Return a copy of every line in the records that includes the word "this".

(Listed records begins)

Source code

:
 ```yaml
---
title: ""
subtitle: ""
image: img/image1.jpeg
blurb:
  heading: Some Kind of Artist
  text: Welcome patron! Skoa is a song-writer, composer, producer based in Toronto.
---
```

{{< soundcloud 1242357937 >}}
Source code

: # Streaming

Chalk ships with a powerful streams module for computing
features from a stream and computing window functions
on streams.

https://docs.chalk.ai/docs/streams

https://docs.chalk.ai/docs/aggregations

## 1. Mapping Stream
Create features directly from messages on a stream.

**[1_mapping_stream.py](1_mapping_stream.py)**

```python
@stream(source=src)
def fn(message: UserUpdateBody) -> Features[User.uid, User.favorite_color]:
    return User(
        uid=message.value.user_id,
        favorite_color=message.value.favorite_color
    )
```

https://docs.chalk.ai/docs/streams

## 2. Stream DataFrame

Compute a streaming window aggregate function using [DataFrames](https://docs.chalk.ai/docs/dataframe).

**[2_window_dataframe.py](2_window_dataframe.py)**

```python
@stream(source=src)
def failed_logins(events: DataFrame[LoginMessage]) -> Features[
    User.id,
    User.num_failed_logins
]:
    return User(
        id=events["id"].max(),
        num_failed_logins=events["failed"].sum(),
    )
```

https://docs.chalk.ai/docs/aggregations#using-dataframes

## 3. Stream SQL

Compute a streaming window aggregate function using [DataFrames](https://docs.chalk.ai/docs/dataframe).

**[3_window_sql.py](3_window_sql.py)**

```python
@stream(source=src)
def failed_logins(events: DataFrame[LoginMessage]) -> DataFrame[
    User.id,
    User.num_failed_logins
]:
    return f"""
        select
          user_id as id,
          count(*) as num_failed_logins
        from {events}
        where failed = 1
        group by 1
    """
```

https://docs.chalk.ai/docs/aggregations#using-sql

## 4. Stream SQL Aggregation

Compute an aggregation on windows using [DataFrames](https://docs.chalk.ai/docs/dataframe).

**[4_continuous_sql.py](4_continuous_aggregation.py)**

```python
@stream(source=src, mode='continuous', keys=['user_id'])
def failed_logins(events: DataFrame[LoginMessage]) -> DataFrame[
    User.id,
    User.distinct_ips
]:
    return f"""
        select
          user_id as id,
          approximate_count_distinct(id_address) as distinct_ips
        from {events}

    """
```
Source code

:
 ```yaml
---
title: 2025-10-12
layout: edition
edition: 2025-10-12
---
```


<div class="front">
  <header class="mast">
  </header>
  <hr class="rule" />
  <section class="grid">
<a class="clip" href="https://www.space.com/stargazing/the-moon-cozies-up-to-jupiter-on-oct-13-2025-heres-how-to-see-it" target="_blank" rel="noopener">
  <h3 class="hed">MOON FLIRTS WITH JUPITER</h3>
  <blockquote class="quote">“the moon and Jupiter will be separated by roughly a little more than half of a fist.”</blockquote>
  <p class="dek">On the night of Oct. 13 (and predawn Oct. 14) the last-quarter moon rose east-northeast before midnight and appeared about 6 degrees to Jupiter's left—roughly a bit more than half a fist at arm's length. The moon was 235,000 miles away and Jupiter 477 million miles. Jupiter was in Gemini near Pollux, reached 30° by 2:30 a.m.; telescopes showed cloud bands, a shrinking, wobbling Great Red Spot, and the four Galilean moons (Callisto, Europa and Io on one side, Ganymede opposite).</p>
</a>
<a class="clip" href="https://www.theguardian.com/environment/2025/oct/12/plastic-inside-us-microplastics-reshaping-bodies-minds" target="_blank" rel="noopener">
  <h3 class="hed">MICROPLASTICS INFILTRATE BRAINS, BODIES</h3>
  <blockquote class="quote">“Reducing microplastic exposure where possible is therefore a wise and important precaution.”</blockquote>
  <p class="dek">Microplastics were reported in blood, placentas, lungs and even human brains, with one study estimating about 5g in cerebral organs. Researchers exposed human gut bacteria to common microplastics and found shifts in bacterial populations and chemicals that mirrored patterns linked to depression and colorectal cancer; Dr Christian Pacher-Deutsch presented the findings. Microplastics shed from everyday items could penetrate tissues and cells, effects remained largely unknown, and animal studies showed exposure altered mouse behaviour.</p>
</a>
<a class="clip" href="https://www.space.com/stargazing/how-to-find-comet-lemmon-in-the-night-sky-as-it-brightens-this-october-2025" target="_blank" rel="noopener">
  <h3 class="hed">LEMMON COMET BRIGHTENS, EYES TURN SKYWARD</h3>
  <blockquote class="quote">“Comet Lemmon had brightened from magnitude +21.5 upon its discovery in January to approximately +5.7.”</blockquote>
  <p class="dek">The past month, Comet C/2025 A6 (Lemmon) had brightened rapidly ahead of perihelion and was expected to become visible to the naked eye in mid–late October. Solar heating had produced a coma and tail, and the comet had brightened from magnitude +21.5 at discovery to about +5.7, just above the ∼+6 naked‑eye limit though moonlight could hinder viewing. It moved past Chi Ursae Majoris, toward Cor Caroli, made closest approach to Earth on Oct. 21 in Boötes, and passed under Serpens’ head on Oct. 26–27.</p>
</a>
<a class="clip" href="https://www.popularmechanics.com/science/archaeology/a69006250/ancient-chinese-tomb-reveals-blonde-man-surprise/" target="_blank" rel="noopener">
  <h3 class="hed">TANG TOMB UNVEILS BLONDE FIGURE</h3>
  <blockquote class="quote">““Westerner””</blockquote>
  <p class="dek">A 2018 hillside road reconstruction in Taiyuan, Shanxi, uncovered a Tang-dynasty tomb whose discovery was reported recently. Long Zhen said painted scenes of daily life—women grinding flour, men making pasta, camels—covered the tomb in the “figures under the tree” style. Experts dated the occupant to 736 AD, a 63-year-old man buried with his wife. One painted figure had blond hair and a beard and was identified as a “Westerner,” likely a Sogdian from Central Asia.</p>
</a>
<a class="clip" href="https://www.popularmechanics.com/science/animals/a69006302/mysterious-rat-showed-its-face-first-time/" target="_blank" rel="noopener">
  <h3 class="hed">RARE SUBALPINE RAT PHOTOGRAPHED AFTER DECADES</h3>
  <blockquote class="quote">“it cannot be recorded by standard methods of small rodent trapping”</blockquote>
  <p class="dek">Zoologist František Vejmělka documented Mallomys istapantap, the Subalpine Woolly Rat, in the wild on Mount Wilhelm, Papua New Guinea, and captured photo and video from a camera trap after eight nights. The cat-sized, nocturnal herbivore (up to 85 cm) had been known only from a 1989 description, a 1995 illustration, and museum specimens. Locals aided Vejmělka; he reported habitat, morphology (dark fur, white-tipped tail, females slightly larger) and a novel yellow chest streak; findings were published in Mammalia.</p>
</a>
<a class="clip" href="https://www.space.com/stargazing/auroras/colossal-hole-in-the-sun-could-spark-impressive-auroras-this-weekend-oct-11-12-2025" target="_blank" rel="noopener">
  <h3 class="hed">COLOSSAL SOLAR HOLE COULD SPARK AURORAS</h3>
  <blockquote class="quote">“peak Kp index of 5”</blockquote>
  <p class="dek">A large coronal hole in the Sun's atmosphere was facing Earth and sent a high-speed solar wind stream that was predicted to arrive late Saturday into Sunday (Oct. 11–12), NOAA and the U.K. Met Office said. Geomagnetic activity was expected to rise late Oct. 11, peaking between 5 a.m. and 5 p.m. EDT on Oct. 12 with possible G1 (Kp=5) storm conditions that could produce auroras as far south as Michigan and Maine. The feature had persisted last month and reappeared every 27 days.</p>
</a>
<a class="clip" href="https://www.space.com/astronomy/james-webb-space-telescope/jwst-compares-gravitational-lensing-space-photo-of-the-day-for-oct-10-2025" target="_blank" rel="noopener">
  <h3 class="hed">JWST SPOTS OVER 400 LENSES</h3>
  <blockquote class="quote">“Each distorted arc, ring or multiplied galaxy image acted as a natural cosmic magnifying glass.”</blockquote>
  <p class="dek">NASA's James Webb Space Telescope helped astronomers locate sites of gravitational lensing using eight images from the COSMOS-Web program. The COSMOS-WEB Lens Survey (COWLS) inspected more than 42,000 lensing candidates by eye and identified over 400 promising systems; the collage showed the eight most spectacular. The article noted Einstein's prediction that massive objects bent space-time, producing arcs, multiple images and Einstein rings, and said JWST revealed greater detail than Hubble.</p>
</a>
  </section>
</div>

(Listed records ends)

- [Reply]
<a class="clip" href="https://www.space.com/stargazing/how-to-find-comet-lemmon-in-the-night-sky-as-it-brightens-this-october-2025" target="_blank" rel="noopener">
<a class="clip" href="https://www.space.com/stargazing/auroras/colossal-hole-in-the-sun-could-spark-impressive-auroras-this-weekend-oct-11-12-2025" target="_blank" rel="noopener">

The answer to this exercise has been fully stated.